Just thought id put a couple of pics of my workstation i have set up in my van. Handy tool!


----------



## -tom- (Jan 27, 2009)

very tidy


----------



## pav-g (Jan 25, 2007)

Hey very good idea. Creative and practical. The only problem i find is if you put stuff on show all your mates what to try them lol


----------



## packard (Jun 8, 2009)

Anyone know how much these are to purchase from reps?


----------



## A18XVM (Nov 16, 2009)

would look great on any garage wall


----------



## nicp2007 (Apr 25, 2007)

i like that :thumb:


----------



## PrestigeChris (Nov 17, 2009)

*lol*



pav-g said:


> Hey very good idea. Creative and practical. The only problem i find is if you put stuff on show all your mates what to try them lol


Thats why its safely locked away on my back door of my van.:speechles


----------



## PrestigeChris (Nov 17, 2009)

*have a word*



packard said:


> Anyone know how much these are to purchase from reps?


Im not sure if your rep will have any left but i paid 20 quid for mine. It comes with 6 bottles 4 with triggers and all the labels for autoglym trade range.
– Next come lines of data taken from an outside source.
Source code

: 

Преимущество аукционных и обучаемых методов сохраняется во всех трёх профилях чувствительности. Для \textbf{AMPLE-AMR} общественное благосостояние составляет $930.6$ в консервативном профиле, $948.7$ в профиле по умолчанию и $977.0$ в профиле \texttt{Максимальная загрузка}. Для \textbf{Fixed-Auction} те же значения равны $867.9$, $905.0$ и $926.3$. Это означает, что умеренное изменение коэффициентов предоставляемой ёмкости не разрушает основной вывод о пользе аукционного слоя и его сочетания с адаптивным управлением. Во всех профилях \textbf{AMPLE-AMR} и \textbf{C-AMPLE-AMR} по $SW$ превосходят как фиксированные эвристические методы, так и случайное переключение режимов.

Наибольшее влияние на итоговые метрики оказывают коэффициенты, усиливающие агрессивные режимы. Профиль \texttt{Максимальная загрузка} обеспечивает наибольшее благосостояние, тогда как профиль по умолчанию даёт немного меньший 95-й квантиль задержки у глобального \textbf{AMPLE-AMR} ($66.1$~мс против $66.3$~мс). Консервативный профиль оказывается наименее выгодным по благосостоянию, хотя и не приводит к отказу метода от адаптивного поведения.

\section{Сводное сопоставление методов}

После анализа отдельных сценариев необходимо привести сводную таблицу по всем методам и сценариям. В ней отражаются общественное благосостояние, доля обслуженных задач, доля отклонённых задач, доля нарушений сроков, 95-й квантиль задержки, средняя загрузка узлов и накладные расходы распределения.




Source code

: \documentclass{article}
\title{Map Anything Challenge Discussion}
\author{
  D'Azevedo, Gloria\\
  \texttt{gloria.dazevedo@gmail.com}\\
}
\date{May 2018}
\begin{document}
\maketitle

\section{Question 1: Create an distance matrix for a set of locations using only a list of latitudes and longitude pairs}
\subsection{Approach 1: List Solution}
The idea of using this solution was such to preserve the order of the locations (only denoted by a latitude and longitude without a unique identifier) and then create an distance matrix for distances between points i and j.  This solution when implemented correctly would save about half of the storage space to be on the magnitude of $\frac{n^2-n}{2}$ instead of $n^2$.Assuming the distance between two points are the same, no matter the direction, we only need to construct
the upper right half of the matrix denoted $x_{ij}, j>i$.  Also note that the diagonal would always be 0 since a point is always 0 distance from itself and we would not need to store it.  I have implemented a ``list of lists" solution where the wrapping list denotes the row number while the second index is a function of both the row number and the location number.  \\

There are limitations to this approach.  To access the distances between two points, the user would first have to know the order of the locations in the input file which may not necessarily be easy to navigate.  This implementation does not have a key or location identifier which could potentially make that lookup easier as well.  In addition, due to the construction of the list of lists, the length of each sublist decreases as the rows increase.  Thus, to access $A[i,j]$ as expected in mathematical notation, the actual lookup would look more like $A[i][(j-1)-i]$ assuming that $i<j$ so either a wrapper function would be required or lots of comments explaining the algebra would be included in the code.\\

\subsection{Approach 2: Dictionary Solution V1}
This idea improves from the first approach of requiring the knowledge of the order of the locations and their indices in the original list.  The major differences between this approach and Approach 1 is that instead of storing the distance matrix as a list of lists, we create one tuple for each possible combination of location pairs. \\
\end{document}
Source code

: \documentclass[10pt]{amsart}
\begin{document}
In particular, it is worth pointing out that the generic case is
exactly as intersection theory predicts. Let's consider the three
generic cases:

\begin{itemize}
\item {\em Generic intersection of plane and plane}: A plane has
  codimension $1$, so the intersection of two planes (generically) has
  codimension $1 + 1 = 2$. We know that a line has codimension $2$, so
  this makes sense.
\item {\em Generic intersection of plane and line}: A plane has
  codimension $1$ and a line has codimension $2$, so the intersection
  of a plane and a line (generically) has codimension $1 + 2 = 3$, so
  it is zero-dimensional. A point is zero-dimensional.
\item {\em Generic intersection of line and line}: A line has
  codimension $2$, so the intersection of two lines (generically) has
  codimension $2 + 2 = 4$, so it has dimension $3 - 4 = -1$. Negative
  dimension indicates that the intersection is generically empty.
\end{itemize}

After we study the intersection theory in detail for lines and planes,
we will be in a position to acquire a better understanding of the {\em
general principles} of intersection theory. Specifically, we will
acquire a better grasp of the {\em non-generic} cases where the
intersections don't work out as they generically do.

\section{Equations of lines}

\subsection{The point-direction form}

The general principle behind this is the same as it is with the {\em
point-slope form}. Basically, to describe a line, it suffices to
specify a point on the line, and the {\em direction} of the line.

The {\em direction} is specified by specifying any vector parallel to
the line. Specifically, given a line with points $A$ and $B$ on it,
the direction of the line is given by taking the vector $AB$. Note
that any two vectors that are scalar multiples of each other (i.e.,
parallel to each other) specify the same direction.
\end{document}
Its one of the reasons i like AG so much because they seem to come up with great ideas like this!


----------



## packard (Jun 8, 2009)

I would happily pay that and _(if i'm not breaking any rules)_ if anyone has one for sale please let me know/post in for sale section etc..... Do we have any AG reps from East Anglia in here???


----------



## nicp2007 (Apr 25, 2007)

drop a post in the auto glym section mate,

i'm sure somone will be able to help you out there :thumb:


----------



## diesel_dog (May 14, 2008)

I have one to, they are really useful in so much as it's quick and easy and it's all laid out 

My mate bought me mine i think it's around the £20 mark as other's have said.


----------



## n_d_fox (Apr 18, 2007)

i was looking at one of these at the meet in Slough earlier in the year... came close to buying it too... at the time the guy wanted £30 for the lot and was going to throw in a couple of products too.

only problem was that i'm not a pro detailer so still have plenty of the Megs bulk stuff left and already have the spray bottles with those products in. so i made this:










1 x Megs LT diluted 1:1. 2 x Megs APC diluted at 10:1 and 4:1. 2 x Megs Wheel Brightener diluted 10:1 and 4:1. Works a treat and blends in nicely with the shed... The bottles usually match as well (all handi bottles from CYC) but i dropped one and broke the thread on the neck !


----------



## bluepeter (Dec 18, 2009)

n_d_fox said:


> so i made this:


Very nice work indeed! Spot on, custom made, i like it.


----------



## PrestigeChris (Nov 17, 2009)

very nice indeed, if i had the handywork skills to do that then i wold of done lol.


----------



## HalfordsShopper (Jul 8, 2008)

n_d_fox said:


> .... so i made this:


Wowowow - will u make me one too please? I'd hapilly swap my whole collection of razzle mags for one of those. :thumb:


----------